- _Requirement_:
Note each line in the data below that holds "newcommand", and copy it.

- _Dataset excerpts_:
########
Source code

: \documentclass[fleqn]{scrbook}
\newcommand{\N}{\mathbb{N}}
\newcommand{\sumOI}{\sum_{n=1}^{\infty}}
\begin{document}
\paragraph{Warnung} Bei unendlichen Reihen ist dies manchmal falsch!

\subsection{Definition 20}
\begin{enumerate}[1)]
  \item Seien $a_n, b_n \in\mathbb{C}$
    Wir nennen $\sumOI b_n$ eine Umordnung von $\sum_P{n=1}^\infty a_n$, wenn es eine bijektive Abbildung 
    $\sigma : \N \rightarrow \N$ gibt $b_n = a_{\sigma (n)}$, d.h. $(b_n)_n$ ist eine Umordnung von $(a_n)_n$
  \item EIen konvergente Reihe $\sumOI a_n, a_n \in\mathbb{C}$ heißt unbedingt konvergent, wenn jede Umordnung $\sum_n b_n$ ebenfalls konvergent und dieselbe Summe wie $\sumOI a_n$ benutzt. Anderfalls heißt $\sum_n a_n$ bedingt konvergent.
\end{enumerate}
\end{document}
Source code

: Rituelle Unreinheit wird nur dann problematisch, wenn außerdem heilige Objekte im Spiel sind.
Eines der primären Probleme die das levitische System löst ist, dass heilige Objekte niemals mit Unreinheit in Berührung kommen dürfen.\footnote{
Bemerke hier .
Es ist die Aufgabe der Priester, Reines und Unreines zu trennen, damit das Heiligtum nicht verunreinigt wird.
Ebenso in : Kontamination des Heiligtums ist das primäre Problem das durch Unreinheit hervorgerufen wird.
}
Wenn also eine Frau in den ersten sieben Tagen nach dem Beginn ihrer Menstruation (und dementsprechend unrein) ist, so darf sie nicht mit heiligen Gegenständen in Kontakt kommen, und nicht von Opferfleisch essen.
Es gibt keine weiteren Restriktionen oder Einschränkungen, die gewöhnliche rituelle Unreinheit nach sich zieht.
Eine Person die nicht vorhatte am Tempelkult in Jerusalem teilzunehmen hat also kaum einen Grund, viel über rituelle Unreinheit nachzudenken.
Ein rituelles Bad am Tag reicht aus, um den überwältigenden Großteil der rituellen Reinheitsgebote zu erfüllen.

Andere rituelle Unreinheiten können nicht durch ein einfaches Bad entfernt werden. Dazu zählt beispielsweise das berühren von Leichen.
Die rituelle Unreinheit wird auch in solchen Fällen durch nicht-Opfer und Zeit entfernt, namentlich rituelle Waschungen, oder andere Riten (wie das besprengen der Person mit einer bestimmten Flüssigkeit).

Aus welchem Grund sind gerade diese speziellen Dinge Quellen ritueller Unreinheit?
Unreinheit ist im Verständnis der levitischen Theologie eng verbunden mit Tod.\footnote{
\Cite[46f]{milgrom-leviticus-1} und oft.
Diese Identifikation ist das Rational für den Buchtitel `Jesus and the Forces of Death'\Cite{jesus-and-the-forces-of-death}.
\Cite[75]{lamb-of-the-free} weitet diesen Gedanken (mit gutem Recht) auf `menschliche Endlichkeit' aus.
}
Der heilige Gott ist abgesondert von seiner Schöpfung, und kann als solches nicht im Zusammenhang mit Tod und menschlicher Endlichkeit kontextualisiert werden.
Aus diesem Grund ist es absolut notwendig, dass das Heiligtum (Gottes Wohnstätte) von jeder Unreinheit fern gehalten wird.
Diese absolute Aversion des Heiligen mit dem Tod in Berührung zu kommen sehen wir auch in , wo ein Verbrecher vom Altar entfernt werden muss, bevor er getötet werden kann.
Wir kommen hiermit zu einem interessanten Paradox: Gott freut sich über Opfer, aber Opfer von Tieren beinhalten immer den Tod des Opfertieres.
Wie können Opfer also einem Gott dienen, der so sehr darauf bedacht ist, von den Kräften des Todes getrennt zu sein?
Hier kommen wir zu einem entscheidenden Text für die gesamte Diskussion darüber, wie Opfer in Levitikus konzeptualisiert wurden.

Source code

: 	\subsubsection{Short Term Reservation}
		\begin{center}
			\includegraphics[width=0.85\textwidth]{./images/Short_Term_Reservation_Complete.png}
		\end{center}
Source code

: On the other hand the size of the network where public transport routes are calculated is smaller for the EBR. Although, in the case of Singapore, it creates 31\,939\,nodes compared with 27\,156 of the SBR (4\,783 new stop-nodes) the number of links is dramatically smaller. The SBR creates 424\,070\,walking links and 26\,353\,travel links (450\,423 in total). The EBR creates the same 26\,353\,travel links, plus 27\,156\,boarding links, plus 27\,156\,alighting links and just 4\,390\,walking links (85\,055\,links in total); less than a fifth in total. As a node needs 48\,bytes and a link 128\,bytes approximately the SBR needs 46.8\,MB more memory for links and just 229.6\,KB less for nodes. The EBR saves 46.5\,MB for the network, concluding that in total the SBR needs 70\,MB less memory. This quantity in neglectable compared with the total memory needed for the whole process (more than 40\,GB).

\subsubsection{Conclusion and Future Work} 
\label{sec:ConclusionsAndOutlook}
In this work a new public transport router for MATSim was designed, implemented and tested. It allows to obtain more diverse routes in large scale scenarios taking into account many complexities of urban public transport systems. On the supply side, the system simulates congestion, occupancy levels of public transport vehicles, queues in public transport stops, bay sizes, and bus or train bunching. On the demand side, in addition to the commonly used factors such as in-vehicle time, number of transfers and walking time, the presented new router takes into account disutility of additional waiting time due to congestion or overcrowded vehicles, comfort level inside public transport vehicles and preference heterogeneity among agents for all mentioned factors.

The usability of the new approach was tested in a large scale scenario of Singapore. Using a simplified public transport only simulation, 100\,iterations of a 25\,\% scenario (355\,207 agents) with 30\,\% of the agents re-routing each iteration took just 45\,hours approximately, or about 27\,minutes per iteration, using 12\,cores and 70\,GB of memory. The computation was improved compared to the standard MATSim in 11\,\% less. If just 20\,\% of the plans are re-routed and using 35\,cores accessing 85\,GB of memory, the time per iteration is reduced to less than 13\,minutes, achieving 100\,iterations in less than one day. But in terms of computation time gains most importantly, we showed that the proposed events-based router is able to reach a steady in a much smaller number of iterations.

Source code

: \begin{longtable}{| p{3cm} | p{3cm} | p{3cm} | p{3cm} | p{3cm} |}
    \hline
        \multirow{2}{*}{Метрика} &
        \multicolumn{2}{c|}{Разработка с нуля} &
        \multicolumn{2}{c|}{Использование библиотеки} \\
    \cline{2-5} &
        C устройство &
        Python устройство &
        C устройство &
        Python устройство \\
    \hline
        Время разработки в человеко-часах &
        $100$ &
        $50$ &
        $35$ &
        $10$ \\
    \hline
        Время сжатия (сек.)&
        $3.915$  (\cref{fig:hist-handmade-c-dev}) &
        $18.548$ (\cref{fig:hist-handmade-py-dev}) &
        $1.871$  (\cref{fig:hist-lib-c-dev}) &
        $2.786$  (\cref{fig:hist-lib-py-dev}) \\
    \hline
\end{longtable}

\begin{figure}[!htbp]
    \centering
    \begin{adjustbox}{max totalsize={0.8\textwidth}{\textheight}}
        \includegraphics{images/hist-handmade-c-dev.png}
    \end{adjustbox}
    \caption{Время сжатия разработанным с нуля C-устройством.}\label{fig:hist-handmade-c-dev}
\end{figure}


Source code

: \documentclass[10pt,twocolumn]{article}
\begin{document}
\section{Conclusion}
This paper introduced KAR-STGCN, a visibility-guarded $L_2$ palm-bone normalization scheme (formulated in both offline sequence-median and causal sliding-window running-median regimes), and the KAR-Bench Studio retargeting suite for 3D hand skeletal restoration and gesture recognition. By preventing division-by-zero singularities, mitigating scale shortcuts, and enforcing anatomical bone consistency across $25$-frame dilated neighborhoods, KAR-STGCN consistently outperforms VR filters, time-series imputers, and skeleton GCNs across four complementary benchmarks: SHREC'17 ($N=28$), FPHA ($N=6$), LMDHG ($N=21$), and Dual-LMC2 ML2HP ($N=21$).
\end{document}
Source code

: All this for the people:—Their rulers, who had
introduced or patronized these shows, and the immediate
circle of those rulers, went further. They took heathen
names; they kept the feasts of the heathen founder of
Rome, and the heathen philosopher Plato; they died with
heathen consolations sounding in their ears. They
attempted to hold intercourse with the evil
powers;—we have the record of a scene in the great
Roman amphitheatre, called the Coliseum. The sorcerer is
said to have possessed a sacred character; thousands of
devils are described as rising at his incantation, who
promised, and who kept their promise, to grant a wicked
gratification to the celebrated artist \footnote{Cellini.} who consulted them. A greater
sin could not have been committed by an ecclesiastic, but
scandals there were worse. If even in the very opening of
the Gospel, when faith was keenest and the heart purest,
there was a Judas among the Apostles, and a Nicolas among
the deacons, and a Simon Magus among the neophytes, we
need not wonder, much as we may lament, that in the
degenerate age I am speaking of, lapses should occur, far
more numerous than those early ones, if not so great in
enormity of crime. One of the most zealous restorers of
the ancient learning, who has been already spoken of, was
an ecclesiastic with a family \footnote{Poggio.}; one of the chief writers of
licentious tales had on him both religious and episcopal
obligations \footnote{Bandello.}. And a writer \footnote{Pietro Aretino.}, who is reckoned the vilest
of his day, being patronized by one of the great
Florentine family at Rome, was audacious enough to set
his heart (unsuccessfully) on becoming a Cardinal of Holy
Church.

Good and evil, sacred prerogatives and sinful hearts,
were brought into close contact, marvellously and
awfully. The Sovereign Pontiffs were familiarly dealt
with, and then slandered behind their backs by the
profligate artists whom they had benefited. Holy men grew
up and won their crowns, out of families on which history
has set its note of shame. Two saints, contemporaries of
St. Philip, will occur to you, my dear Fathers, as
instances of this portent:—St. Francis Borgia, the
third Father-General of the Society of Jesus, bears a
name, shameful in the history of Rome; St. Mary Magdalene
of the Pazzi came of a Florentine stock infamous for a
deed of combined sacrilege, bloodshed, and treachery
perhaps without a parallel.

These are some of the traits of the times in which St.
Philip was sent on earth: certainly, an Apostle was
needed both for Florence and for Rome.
########
- _Result of the exercise_:
\newcommand{\N}{\mathbb{N}}
\newcommand{\sumOI}{\sum_{n=1}^{\infty}}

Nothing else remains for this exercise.